Extending Transient Plane Source-Based Measurements for the Accurate Determination of Thermal Transport Properties in Polymers

Licentiate thesis, 2024

The Transient Plane Source (TPS) method is widely used for measuring the thermal conductivity and thermal diffusivity of materials, including the apparent cross-plane thermal conductivity of films, which incorporates the influence of thermal contact resistance. However, to precisely determine the intrinsic cross-plane thermal conductivity of films, the measurement procedure should be refined to decouple thermal contact resistance. Additionally, the TPS method has been adapted into the Transient Plane Source Scanning (TPPS) method to directly measure the heat capacity. While effective for materials with a thermal conductivity exceeding 1 W/(mK), the TPPS method may underestimate the heat capacity of materials with a low conductivity, such as polymers.
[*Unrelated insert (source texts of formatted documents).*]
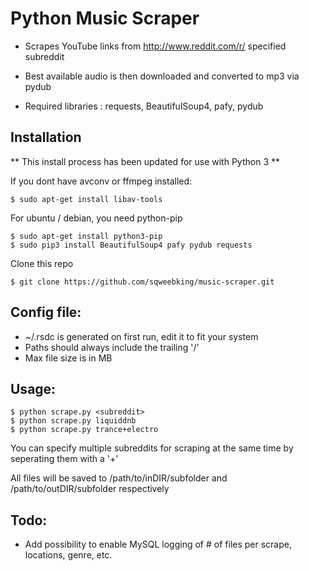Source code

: Python Music Scraper
======

* Scrapes YouTube links from http://www.reddit.com/r/ specified subreddit

* Best available audio is then downloaded and converted to mp3 via pydub

* Required libraries :  requests, BeautifulSoup4, pafy, pydub


## Installation

** This install process has been updated for use with Python 3 **

If you dont have avconv or ffmpeg installed:

    $ sudo apt-get install libav-tools

For ubuntu / debian, you need python-pip

    $ sudo apt-get install python3-pip
    $ sudo pip3 install BeautifulSoup4 pafy pydub requests

Clone this repo

    $ git clone https://github.com/sqweebking/music-scraper.git

    


## Config file:

* ~/.rsdc is generated on first run, edit it to fit your system
* Paths should always include the trailing '/'
* Max file size is in MB

## Usage:

    $ python scrape.py <subreddit>
    $ python scrape.py liquiddnb
    $ python scrape.py trance+electro
    
You can specify multiple subreddits for scraping at the same time by seperating them with a '+'

All files will be saved to /path/to/inDIR/subfolder and /path/to/outDIR/subfolder respectively    

## Todo: 

* Add possibility to enable MySQL logging of # of files per scrape, locations, genre, etc.
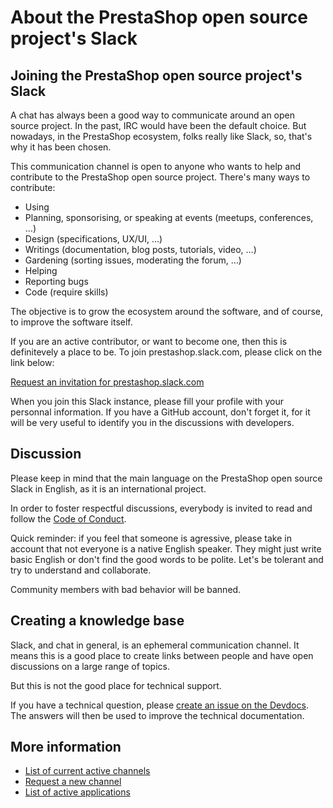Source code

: # About the PrestaShop open source project's Slack

## Joining the PrestaShop open source project's Slack

A chat has always been a good way to communicate around an open source project. In the past, IRC would have been the default choice. But nowadays, in the PrestaShop ecosystem, folks really like Slack, so, that's why it has been chosen.

This communication channel is open to anyone who wants to help and contribute to the PrestaShop open source project. There's many ways to contribute:

- Using
- Planning, sponsorising, or speaking at events (meetups, conferences, …)
- Design (specifications, UX/UI, …)
- Writings (documentation, blog posts, tutorials, video, …)
- Gardening (sorting issues, moderating the forum, …)
- Helping
- Reporting bugs
- Code (require skills)

The objective is to grow the ecosystem around the software, and of course, to improve the software itself.

If you are an active contributor, or want to become one, then this is definitevely a place to be. To join prestashop.slack.com, please click on the link below:

[Request an invitation for prestashop.slack.com](https://join.slack.com/t/prestashop/shared_invite/zt-dkmbz5qf-I~FlEWwmRUOXunc5ui0Ucg)

When you join this Slack instance, please fill your profile with your personnal information. If you have a GitHub account, don't forget it, for it will be very useful to identify you in the discussions with developers.

## Discussion

Please keep in mind that the main language on the PrestaShop open source Slack in English, as it is an international project.

In order to foster respectful discussions, everybody is invited to read and follow the [Code of Conduct](https://github.com/PrestaShop/PrestaShop/blob/develop/CODE_OF_CONDUCT.md).

Quick reminder: if you feel that someone is agressive, please take in account that not everyone is a native English speaker. They might just write basic English or don't find the good words to be polite. Let's be tolerant and try to understand and collaborate.

Community members with bad behavior will be banned.


## Creating a knowledge base

Slack, and chat in general, is an ephemeral communication channel. It means this is a good place to create links between people and have open discussions on a large range of topics.

But this is not the good place for technical support.

If you have a technical question, please [create an issue on the Devdocs](https://github.com/PrestaShop/docs/issues). The answers will then be used to improve the technical documentation.


## More information

- [List of current active channels](https://github.com/PrestaShop/open-source/blob/master/slack/channels.md#active-channels)
- [Request a new channel](https://github.com/PrestaShop/open-source/blob/master/slack/channels.md#request-a-new-channel)
- [List of active applications](https://github.com/PrestaShop/open-source/blob/master/slack/apps-and-integrationsapps-and-integrations.md)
This thesis addresses these issues in two parts:
First, it explores the application of TPS in determining the intrinsic thermal conductivity of film samples. Thermal contact resistance in the measurements was carefully analysed considering experimental conditions such as sample thickness, mounting force, and the use of thermal interface materials. Finally, an optimized TPS-based method was proposed, which considerably mitigates the thermal contact resistance and provides the precise determination of intrinsic cross-plane thermal conductivity in polymer films.
Second, this thesis utilizes a finite-element numerical model to investigate the TPPS method for heat capacity measurement. Unlike conventional numerical models that require preset material properties, several key material properties in our model were tuned using experimental data. This enables the model to accurately simulate the experimental process. Consequently, the model provides correct heat capacity determinations for samples across a spectrum of thermal conductivities.